Sixty years ago, Alfred Kinsey, a professor of zoology at Indiana University, published Sexual Behavior in the Human Male, an 804-page tract documenting impressively high rates of non-normative behavior among ordinary Americans, including widespread premarital intercourse, marital infidelity, homosexuality, and masturbation. The report made a ponderous pretense at being value-free.
The scientific facade fooled no one. Despite Kinsey’s numerous assertions that he was merely an empiricist, the disclaimers were disingenuous. A polemicist with a strongly sex-affirmative and antiguilt agenda, he was intent upon proving that many if not most American men deviated significantly from the social rules governing sexual behavior, and that had their transgressions been discovered, quite a few of them would have been found guilty of breaking a law. Kinsey’s take-home message outraged the defenders of bourgeois rectitude, whose hysterical indignation was contemporary with the intensification of the Cold War, the rise of aggressive McCarthyism, and the escalated emphasis on conservative family values and gender roles. Five years later, it was no surprise when the publication of Kinsey’s companion volume Sexual Behavior in the Human Female (asserting, among other things, that a woman’s capacities for orgasm and marital infidelity were essentially no different from a man’s) was met with a storm of objection in the media that successfully laid waste to the zoologist’s credibility and funding.
If in America the Kinsey Reports sold into the markets for prudery as well as prurience (the voyeuristic fascination inseparable from the moral outrage), the European response—especially among West German, French, and Swiss journalists, sociologists, and theologians—is less well known. It was also one of horror—not at the prevalence of sexual activity, but rather at what was perceived to be an utter lack of genuine sensuality in American culture. As a Swiss psychoanalyst put it in his critique of the Kinsey Reports, “Everything exudes an air of numbed lovelessness.”

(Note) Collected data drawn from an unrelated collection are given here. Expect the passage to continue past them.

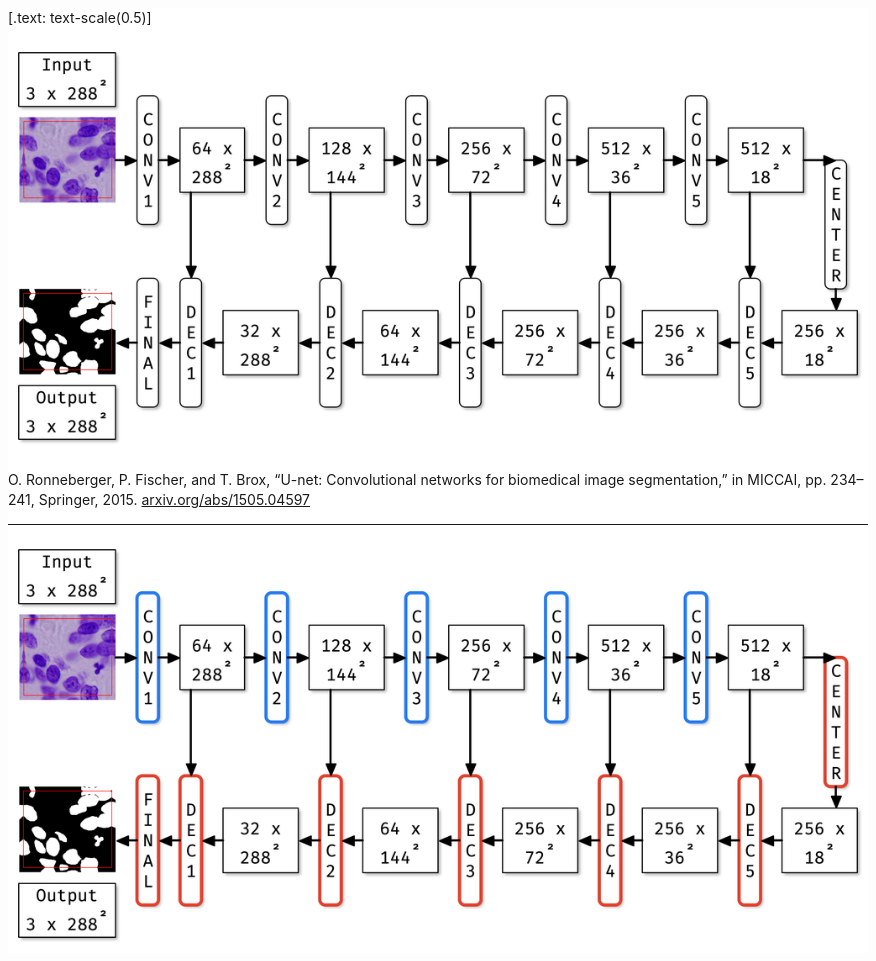 
[.text: text-scale(0.5)]

![inline](md_images/UNet.png)

O. Ronneberger, P. Fischer, and T. Brox, “U-net: Convolutional networks for biomedical image segmentation,” in MICCAI, pp. 234–241, Springer, 2015. [arxiv.org/abs/1505.04597](https://arxiv.org/abs/1505.04597)

---

![inline](md_images/UNet_Freeze.png)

European commentators were aghast. In erotic terms, the United States was a frightful wasteland: the women were apparently frigid, the men sexually inept. The American “dating game” was said to epitomize a culture of rampant competitiveness and superficiality. Single females needed to enhance and falsify their breast size to achieve any sexual self-esteem at all, and married women found their only fulfillment in the success of their husbands’ business careers. To European eyes, the version of Protestantism that dominated the American scene instilled sexual inhibition in men and women alike; the distinctly American premarital activity known as “petting” was seen not as a clever compromise that permitted mutual orgasm without the risk of pregnancy but as yet another sign of the sex-negativity of American culture. With a zeal that can only be read as schadenfreude, Europeans described the chief military and ideological victors of World War II as pathetically lacking in erotic imagination and playfulness. Above all, they emphasized that there was something sad (as opposed to threatening) in the world Kinsey envisioned.
Europeans fixed on something that many Americans had not. Kinsey counted orgasms the way other people counted beans or pennies or cars on the highway: he considered orgasms (or “sexual outlets” as he called them) equivalent units that could be added, subtracted, and compared. The problem with Kinsey, his Europeans critics contended, was that he never thought about the quality of the orgasm, only its quantity. And he never thought at all about love.